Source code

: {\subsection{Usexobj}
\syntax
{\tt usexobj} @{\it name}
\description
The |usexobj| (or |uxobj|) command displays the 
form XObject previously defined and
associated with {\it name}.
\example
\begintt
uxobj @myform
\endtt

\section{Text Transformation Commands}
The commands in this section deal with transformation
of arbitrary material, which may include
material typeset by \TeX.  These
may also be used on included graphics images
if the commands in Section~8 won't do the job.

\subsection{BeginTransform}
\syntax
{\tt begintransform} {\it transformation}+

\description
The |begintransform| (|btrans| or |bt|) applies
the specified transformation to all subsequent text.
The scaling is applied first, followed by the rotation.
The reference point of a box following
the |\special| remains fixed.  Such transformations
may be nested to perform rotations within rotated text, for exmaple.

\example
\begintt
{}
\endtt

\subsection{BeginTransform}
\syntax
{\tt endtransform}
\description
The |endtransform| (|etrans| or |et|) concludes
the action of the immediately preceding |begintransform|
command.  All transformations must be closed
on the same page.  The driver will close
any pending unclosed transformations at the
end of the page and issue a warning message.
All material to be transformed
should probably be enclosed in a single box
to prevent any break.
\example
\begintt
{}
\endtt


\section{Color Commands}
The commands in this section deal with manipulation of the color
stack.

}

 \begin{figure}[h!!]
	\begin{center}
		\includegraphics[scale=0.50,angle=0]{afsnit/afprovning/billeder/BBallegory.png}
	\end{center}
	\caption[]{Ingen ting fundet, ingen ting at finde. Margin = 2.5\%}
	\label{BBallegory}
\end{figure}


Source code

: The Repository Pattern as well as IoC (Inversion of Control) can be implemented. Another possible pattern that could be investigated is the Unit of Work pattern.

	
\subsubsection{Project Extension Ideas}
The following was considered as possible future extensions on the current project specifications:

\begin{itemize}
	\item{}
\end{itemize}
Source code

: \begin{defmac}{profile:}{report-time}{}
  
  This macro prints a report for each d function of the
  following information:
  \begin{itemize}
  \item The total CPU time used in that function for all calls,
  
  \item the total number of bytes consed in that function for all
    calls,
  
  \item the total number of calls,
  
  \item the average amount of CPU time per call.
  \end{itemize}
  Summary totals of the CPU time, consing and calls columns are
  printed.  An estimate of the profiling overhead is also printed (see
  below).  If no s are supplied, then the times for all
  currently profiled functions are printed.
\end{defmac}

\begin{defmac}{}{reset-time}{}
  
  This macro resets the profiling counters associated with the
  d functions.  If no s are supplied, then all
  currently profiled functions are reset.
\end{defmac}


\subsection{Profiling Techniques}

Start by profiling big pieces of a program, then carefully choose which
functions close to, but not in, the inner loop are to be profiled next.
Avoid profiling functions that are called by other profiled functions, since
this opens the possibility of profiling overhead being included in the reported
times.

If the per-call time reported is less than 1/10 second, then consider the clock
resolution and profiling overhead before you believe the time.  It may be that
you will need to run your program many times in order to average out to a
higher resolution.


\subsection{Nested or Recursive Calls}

# # # #

• DESCRIPTION OF THE TASK: Copy only the entries from the first line to the line with "The commands in this section deal with transformation", each exactly as it appears.

• OUTPUT BELOW:
Source code

: {\subsection{Usexobj}
\syntax
{\tt usexobj} @{\it name}
\description
The |usexobj| (or |uxobj|) command displays the 
form XObject previously defined and
associated with {\it name}.
\example
\begintt
uxobj @myform
\endtt

\section{Text Transformation Commands}
The commands in this section deal with transformation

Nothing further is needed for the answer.